§ REQUIRED ACTION: Using the records that follow, tally the lines containing the word "robotické" and state only the count.

<<<<

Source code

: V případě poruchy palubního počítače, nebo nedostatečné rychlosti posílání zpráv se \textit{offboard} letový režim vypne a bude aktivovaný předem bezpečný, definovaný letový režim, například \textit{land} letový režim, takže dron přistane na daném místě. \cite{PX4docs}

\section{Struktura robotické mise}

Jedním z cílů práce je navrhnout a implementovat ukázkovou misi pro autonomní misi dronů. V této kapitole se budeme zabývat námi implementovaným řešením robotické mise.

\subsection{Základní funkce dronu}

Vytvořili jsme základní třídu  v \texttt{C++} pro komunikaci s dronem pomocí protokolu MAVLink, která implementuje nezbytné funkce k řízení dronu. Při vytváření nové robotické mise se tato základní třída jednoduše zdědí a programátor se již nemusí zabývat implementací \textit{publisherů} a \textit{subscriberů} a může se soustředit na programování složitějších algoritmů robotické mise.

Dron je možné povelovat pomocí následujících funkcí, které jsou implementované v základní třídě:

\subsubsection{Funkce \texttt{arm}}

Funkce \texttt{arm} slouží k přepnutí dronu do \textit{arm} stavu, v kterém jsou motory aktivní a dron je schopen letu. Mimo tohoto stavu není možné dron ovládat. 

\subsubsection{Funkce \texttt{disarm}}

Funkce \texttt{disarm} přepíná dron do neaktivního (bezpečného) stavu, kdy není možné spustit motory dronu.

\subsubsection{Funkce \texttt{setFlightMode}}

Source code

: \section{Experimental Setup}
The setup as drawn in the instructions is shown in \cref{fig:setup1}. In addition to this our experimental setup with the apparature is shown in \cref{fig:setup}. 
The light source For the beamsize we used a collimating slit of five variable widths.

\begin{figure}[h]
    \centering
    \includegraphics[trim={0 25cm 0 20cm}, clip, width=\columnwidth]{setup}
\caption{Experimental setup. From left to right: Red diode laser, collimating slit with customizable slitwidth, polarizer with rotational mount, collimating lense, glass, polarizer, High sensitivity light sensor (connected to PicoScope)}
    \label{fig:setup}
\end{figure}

>>>>

§ ANSWER TO THIS EXERCISE: 3